◆ **Instructions for the task**
In the entries below, the line with "[Allow kin to" marks the start. Return it and every following line exactly, ending with the last.

Source records
********************
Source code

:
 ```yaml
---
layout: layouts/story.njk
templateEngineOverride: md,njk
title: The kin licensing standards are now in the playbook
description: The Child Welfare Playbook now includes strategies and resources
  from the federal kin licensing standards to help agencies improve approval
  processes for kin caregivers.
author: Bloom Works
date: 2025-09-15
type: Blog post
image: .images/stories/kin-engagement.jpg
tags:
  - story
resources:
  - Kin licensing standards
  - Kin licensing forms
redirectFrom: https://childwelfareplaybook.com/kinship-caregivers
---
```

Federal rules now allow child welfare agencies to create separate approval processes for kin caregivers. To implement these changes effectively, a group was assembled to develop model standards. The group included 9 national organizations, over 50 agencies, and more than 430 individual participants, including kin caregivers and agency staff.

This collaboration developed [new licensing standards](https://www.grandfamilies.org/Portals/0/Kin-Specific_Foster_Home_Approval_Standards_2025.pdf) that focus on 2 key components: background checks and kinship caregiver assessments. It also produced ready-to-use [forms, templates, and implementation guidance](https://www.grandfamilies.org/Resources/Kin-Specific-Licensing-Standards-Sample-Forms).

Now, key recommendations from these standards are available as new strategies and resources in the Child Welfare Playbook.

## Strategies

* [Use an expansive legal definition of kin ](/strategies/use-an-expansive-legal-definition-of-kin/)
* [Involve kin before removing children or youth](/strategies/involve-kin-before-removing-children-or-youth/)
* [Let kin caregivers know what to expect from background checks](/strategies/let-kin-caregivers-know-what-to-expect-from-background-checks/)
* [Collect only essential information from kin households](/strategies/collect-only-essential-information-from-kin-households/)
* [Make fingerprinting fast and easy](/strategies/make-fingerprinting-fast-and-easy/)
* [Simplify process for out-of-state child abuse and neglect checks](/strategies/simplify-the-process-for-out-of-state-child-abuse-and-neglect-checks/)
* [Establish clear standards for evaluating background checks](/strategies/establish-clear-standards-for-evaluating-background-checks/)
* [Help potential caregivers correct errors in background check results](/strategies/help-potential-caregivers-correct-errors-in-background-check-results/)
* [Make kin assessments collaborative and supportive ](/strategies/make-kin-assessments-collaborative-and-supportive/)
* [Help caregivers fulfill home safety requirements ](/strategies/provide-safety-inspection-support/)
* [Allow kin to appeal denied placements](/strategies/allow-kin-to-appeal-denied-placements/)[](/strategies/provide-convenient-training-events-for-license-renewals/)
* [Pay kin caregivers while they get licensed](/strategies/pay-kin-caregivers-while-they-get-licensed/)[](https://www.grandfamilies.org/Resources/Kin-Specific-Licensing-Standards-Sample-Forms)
********************
◆ **Response area**
* [Allow kin to appeal denied placements](/strategies/allow-kin-to-appeal-denied-placements/)[](/strategies/provide-convenient-training-events-for-license-renewals/)
* [Pay kin caregivers while they get licensed](/strategies/pay-kin-caregivers-while-they-get-licensed/)[](https://www.grandfamilies.org/Resources/Kin-Specific-Licensing-Standards-Sample-Forms)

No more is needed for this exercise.